SOURCE MATERIAL =>
------

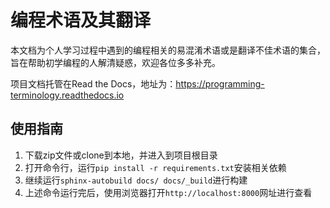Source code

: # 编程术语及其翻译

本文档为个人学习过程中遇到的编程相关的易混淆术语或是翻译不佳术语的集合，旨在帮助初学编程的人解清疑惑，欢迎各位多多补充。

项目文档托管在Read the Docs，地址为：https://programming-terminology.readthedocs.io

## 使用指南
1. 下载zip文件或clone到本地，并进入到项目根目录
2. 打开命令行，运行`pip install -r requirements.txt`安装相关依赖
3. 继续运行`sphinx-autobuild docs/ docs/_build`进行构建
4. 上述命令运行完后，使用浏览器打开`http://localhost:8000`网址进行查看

------

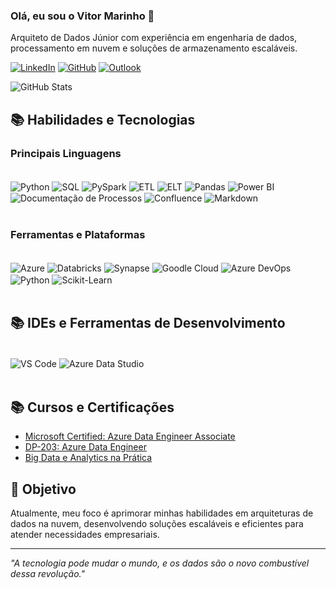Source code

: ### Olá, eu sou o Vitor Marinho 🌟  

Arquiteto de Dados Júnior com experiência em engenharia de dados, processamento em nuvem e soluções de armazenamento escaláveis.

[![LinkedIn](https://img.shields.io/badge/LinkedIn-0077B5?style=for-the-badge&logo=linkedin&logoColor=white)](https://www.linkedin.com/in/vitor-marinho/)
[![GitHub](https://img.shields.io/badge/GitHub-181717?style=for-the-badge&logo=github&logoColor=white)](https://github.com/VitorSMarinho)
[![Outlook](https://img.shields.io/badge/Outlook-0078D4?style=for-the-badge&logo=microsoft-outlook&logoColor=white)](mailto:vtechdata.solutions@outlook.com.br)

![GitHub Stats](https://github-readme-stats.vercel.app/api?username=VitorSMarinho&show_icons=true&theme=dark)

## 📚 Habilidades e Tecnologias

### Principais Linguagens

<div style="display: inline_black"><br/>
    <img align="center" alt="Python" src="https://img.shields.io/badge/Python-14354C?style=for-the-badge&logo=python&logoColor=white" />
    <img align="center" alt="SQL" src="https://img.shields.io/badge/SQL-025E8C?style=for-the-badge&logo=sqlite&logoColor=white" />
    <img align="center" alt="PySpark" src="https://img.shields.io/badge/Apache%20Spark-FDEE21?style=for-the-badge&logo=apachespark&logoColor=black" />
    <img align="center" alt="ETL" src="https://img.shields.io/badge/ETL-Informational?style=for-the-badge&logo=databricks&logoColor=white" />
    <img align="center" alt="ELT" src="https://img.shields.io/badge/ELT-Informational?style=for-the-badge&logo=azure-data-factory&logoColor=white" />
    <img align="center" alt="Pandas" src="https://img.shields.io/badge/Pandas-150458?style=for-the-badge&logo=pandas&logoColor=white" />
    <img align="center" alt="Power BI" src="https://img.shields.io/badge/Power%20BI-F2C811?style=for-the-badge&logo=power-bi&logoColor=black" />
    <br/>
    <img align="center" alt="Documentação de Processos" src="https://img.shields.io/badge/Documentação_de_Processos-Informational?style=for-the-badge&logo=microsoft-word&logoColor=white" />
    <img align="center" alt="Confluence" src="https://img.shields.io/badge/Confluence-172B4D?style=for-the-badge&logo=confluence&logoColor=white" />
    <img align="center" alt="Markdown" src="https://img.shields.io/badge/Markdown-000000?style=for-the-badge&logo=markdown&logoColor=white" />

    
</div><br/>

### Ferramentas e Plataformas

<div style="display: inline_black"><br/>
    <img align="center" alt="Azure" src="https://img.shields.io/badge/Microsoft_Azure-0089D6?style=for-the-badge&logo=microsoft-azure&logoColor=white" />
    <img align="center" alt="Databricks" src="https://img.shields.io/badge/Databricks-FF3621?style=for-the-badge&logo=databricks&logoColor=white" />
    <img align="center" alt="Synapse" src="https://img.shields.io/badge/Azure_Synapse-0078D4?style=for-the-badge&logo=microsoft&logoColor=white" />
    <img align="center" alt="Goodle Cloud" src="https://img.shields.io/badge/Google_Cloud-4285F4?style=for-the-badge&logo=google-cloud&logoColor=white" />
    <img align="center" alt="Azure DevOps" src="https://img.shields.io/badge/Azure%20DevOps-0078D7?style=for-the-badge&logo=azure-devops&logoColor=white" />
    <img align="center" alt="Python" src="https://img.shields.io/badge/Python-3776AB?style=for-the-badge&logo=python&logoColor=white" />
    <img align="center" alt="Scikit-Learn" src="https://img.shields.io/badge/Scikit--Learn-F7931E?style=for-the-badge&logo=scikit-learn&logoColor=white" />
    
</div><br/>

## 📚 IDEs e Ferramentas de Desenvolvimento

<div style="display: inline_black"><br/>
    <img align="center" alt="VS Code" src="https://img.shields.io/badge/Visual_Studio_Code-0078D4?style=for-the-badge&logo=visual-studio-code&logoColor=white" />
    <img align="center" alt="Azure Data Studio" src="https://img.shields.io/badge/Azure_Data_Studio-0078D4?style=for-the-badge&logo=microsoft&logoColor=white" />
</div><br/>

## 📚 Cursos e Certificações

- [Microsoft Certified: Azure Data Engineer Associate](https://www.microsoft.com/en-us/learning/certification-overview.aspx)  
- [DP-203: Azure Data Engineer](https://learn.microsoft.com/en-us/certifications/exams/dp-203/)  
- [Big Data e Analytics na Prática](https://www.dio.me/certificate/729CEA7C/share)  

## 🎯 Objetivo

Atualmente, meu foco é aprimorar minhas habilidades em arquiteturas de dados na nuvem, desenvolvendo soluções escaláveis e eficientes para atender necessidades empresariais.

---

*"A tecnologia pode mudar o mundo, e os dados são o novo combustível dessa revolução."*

------

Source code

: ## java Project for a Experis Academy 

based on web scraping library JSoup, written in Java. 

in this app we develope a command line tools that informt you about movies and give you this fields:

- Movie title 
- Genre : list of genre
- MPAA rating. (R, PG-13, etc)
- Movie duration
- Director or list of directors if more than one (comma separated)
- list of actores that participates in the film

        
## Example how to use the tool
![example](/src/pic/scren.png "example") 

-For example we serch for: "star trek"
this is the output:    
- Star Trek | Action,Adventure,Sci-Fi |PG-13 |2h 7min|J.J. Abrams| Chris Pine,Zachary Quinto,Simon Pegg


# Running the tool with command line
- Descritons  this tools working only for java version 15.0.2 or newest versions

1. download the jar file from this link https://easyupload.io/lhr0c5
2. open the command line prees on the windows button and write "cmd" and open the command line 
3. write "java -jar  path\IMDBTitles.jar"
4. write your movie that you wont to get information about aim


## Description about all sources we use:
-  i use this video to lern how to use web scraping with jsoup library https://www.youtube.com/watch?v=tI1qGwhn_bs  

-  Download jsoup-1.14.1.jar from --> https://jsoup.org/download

------

PROBLEM TO SOLVE =>
Where does the string "escaláveis" occur in the listing above? Return every line that contains it.

WORKED SOLUTION =>
Arquiteto de Dados Júnior com experiência em engenharia de dados, processamento em nuvem e soluções de armazenamento escaláveis.
Atualmente, meu foco é aprimorar minhas habilidades em arquiteturas de dados na nuvem, desenvolvendo soluções escaláveis e eficientes para atender necessidades empresariais.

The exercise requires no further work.